Olivia Rodrigo lanza Daisy Chain Fields, el primer festival íntegramente femenino de su carrera. Se celebrará el 29 de agosto de 2026 en el Great Park de Irvine, California. El 100 % de las ganancias netas irá a organizaciones que defienden los derechos de las mujeres y las niñas. El evento reúne a 15 artistas, incluidas leyendas como Stevie Nicks y Sarah McLachlan, además de nuevas voces como Katseye y Chappell Roan. Es una apuesta concreta por la equidad en la industria musical.
¿Qué es Daisy Chain Fields y por qué marca un antes y un después?
Daisy Chain Fields no es solo un festival. Es una declaración de intenciones. Olivia Rodrigo lo concibió como una plataforma de visibilidad, colaboración y financiación para causas feministas. El nombre evoca lazos de solidaridad, no competencia. Su estructura rompe con el modelo tradicional de festivales, donde las mujeres representan menos del 30 % del cartel en promedio, según datos de Festival Insights 2025.
El evento revive el espíritu del Lilith Fair, el pionero festival femenino de los años 90. Pero con una diferencia clave: hoy existe un marco legal más sólido. En California, la ley AB 979 exige representación de género en juntas directivas de empresas cotizadas. Esa presión normativa se traslada, de forma indirecta, al entretenimiento. Festivales como este aceleran la normalización de la paridad.
¿Cómo impacta Daisy Chain Fields en la economía de la música?
El festival genera ingresos directos para artistas femeninas, muchas de las cuales enfrentan brechas salariales del 22 % frente a sus pares masculinos, según el Music Industry Gender Pay Report 2025. Además, impulsa el ecosistema local: el Great Park de Irvine espera 45.000 asistentes. Eso activa hoteles, transporte, gastronomía y seguridad privada.
La industria musical estadounidense movió 15.200 millones de dólares en 2025. Eventos con enfoque de género generan un 18 % más de engagement en redes sociales, lo que eleva el valor de marca de los patrocinadores. Aquí, el impacto no es solo cultural: es contable.
¿Qué artistas forman parte del cartel y por qué su selección es estratégica?

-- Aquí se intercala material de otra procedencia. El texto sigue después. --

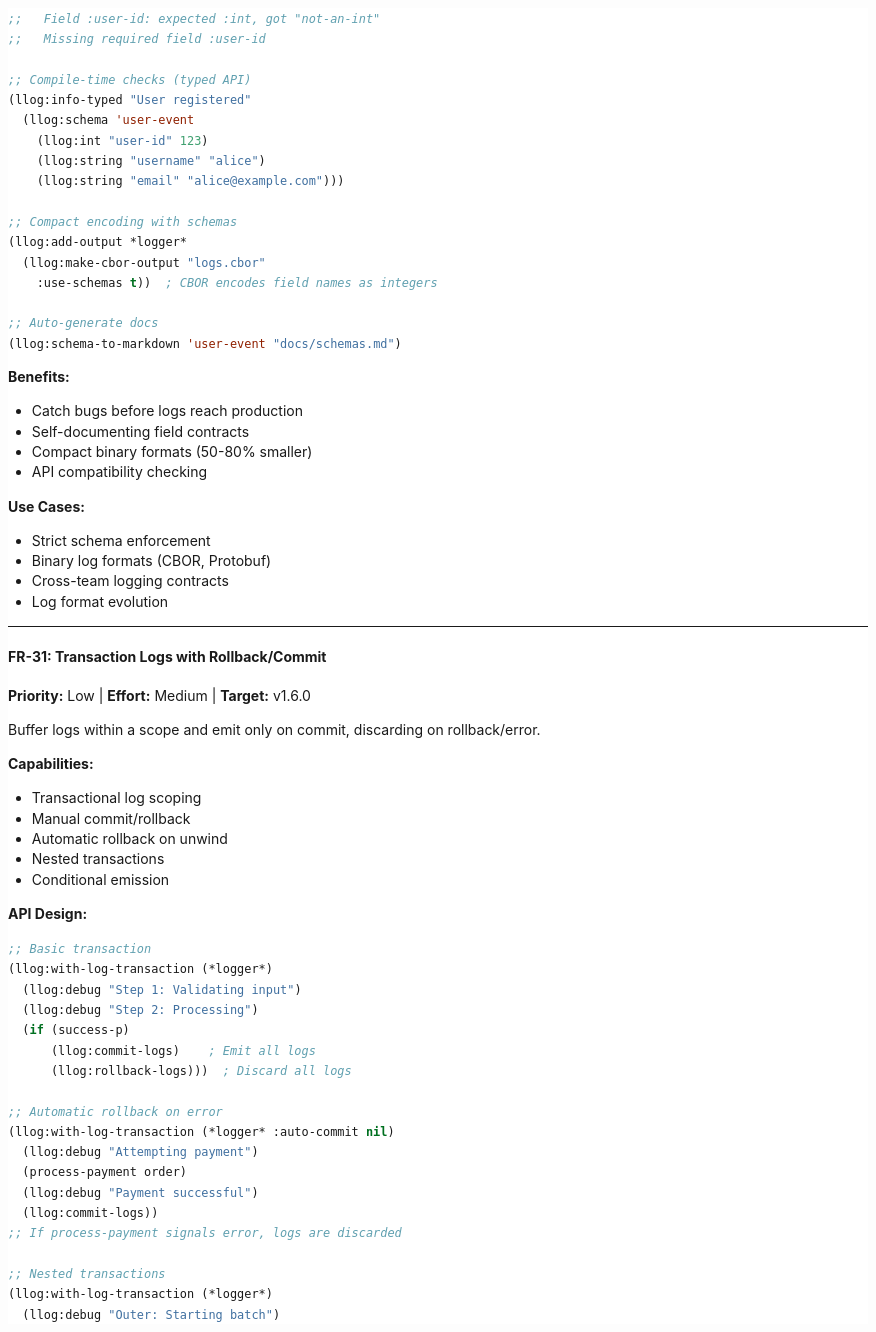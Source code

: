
 ```lisp
;;   Field :user-id: expected :int, got "not-an-int"
;;   Missing required field :user-id

;; Compile-time checks (typed API)
(llog:info-typed "User registered"
  (llog:schema 'user-event
    (llog:int "user-id" 123)
    (llog:string "username" "alice")
    (llog:string "email" "alice@example.com")))

;; Compact encoding with schemas
(llog:add-output *logger*
  (llog:make-cbor-output "logs.cbor"
    :use-schemas t))  ; CBOR encodes field names as integers

;; Auto-generate docs
(llog:schema-to-markdown 'user-event "docs/schemas.md")
```

**Benefits:**
- Catch bugs before logs reach production
- Self-documenting field contracts
- Compact binary formats (50-80% smaller)
- API compatibility checking

**Use Cases:**
- Strict schema enforcement
- Binary log formats (CBOR, Protobuf)
- Cross-team logging contracts
- Log format evolution

---

#### FR-31: Transaction Logs with Rollback/Commit
**Priority:** Low | **Effort:** Medium | **Target:** v1.6.0

Buffer logs within a scope and emit only on commit, discarding on rollback/error.

**Capabilities:**
- Transactional log scoping
- Manual commit/rollback
- Automatic rollback on unwind
- Nested transactions
- Conditional emission

**API Design:**
```lisp
;; Basic transaction
(llog:with-log-transaction (*logger*)
  (llog:debug "Step 1: Validating input")
  (llog:debug "Step 2: Processing")
  (if (success-p)
      (llog:commit-logs)    ; Emit all logs
      (llog:rollback-logs)))  ; Discard all logs

;; Automatic rollback on error
(llog:with-log-transaction (*logger* :auto-commit nil)
  (llog:debug "Attempting payment")
  (process-payment order)
  (llog:debug "Payment successful")
  (llog:commit-logs))
;; If process-payment signals error, logs are discarded

;; Nested transactions
(llog:with-log-transaction (*logger*)
  (llog:debug "Outer: Starting batch")
```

El lineup mezcla generaciones y géneros. Stevie Nicks y Sarah McLachlan aportan legitimidad histórica. Mitski, Doechii y Bikini Kill representan la vanguardia del rock, el hip-hop y el riot grrrl. Katseye, grupo k-pop formado en Estados Unidos, simboliza la diversidad étnica y generacional.
La inclusión de bandas como The Breeders y Garbage refuerza la continuidad del legado femenino en el rock alternativo.
La presencia de Quiet Light y Rachel Chinouriri amplía la representación de artistas emergentes de origen afro y británico.
Not for Radio y Eli aportan frescura desde la escena indie y lo-fi nacional.
¿Cuál es el marco legal y social que sustenta este festival?
Daisy Chain Fields se alinea con la Estrategia Nacional de Igualdad de Género 2024–2030 de EE.UU. También responde a la presión de los consumidores: el 68 % de los millennials y Gen Z prefieren marcas con compromiso social verificable, según Edelman Trust Barometer 2026.
Además, el festival cumple con los criterios de la California Consumer Privacy Act (CCPA) al garantizar transparencia en el uso de datos de los asistentes. Y su modelo benéfico se rige por la IRS Publication 557, que regula donaciones fiscales a organizaciones sin fines de lucro.
Datos Clave
- Fecha: 29 de agosto de 2026
- Lugar: Great Park, Irvine, California
- Total de artistas confirmadas: 15 (100 % femeninas)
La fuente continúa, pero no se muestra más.